Дядя Федя восторженно прижмурился, взглянув на моргнувшего Николаича, раздвинул лопатистые ладони, словно обозначая размер пойманной рыбы, и заговорил, ласково посматривая в отгороженное пространство, как в корзину с котятами:
– А что делать? Как по-другому? Такие друзья, как у тебя, на каждом шагу. Взял деньги у Паперно и пропал. Что за люди – развести и разорвать! Верно, Николаич? Пидармоты. Только и молимся за творящих нам напасти. Прости меня, господи, – ощупывающе перекрестился и хихикнул. – Вот и приходится: где словами, – и опять слюняво потянул в себя воздух, – а где ломами. Слово надо держать. Взял – отдай. Не получилось по бизнесу – бывает. Пусть у друзей займет, квартиру продает. У мира помощи попросит… А что это мы все говорим? Мы да мы. А вот вы – скажите! – И разулыбался так, что глаза утонули в замаслившемся лице.
Ублюдок вернулся на место, бормоча различимо «потом поговорим…», «я т-тебе…», «зарою…», я двинул свой стул вперед, как шахматную фигуру, подсел и выпил тепловатый горчайший чай – весь.
– У меня есть пятьдесят тысяч. Отдаю, и закройте этот вопрос.
– Ты че, за лохов нас держишь?! – опять пружинкой подскочил ублюдок. – Николаич, что мы с ним говорим?! Ты за кого нас принимаешь? Копейка в копейку! По счетчику!

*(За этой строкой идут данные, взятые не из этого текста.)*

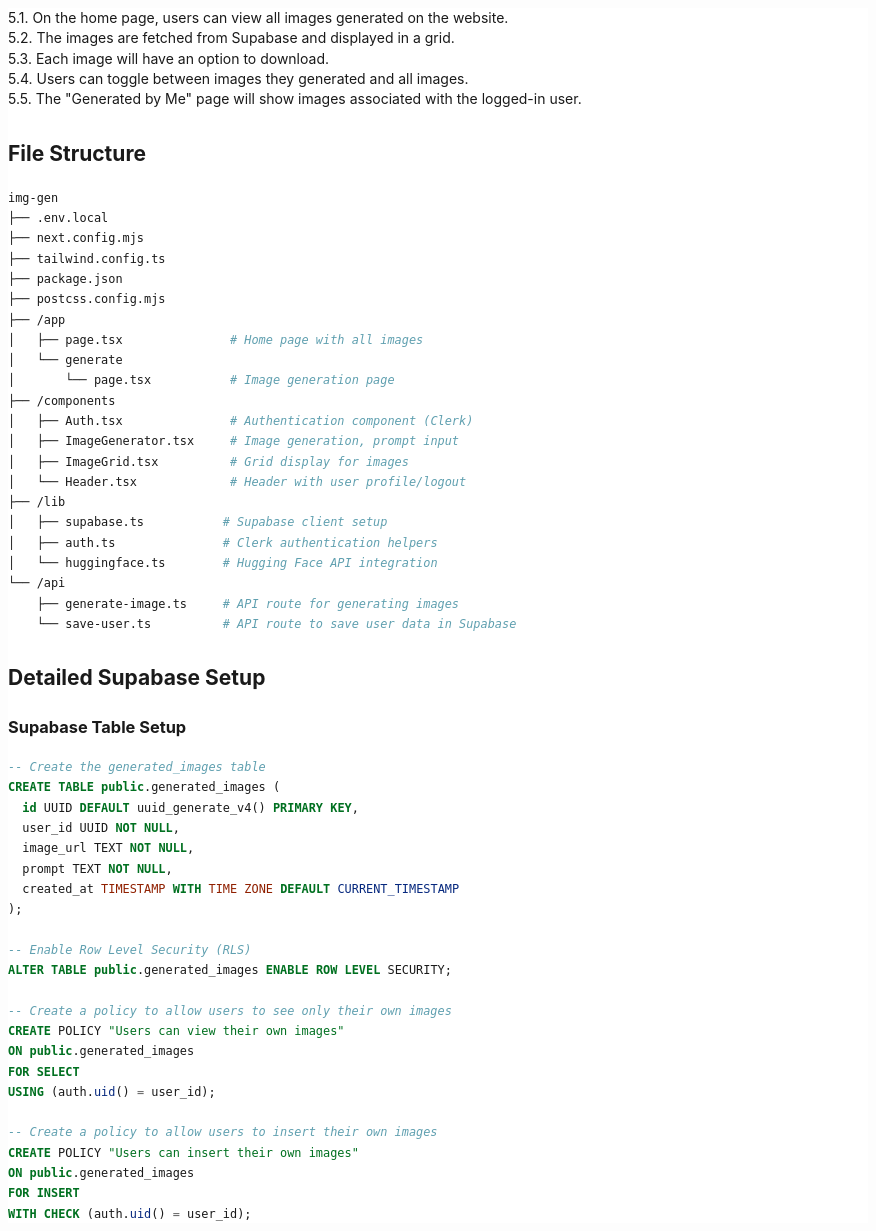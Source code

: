 5.1. On the home page, users can view all images generated on the website.  
5.2. The images are fetched from Supabase and displayed in a grid.  
5.3. Each image will have an option to download.  
5.4. Users can toggle between images they generated and all images.  
5.5. The "Generated by Me" page will show images associated with the logged-in user.

## File Structure

```bash
img-gen
├── .env.local
├── next.config.mjs
├── tailwind.config.ts
├── package.json
├── postcss.config.mjs
├── /app
│   ├── page.tsx               # Home page with all images
│   └── generate
│       └── page.tsx           # Image generation page
├── /components
│   ├── Auth.tsx               # Authentication component (Clerk)
│   ├── ImageGenerator.tsx     # Image generation, prompt input
│   ├── ImageGrid.tsx          # Grid display for images
│   └── Header.tsx             # Header with user profile/logout
├── /lib
│   ├── supabase.ts           # Supabase client setup
│   ├── auth.ts               # Clerk authentication helpers
│   └── huggingface.ts        # Hugging Face API integration
└── /api
    ├── generate-image.ts     # API route for generating images
    └── save-user.ts          # API route to save user data in Supabase
```

## Detailed Supabase Setup

### Supabase Table Setup

```sql
-- Create the generated_images table
CREATE TABLE public.generated_images (
  id UUID DEFAULT uuid_generate_v4() PRIMARY KEY,
  user_id UUID NOT NULL,
  image_url TEXT NOT NULL,
  prompt TEXT NOT NULL,
  created_at TIMESTAMP WITH TIME ZONE DEFAULT CURRENT_TIMESTAMP
);

-- Enable Row Level Security (RLS)
ALTER TABLE public.generated_images ENABLE ROW LEVEL SECURITY;

-- Create a policy to allow users to see only their own images
CREATE POLICY "Users can view their own images" 
ON public.generated_images
FOR SELECT 
USING (auth.uid() = user_id);

-- Create a policy to allow users to insert their own images
CREATE POLICY "Users can insert their own images" 
ON public.generated_images
FOR INSERT 
WITH CHECK (auth.uid() = user_id);
```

Я зацепил в хлебнице ломтик черного с семечками и мелко, мышьи укусил, чтобы хватило на подольше, и потолкал языком – опухает губа?
– Так мы не разойдемся, – дядя Федя сделал морду грозной и картонно неподвижной и уставился далеко за мою спину: что-то там нехорошее, уже решенное для меня… – Я думал: пришел серьезный, взрослый. Понимает, куда пришел. А тут… – он оглянулся на Николаича, – даже не знаю, как ты отсюда вырулишь, человечек… – И нагнулся ближе ко мне и тихохонько сказал: – Так нельзя. Нельзя даже думать, что можешь нас опустить. Пятьсот штук. Откуда? Послушай, какое мне дело? Я, что ль, брал эти деньги? А? Квартиру пусть продает, матери квартиру приватизирует и продает, участок, пусть едут все в коммуналку на три метра – но отдаст все. Мое слово. А мое слово, тебе должны были сказать, дорого стоит. Он ждет? Он дождется, – И обморочно прошелестел: – Чтоб матери по башке трубой дали? Чтоб девка его без ног осталась?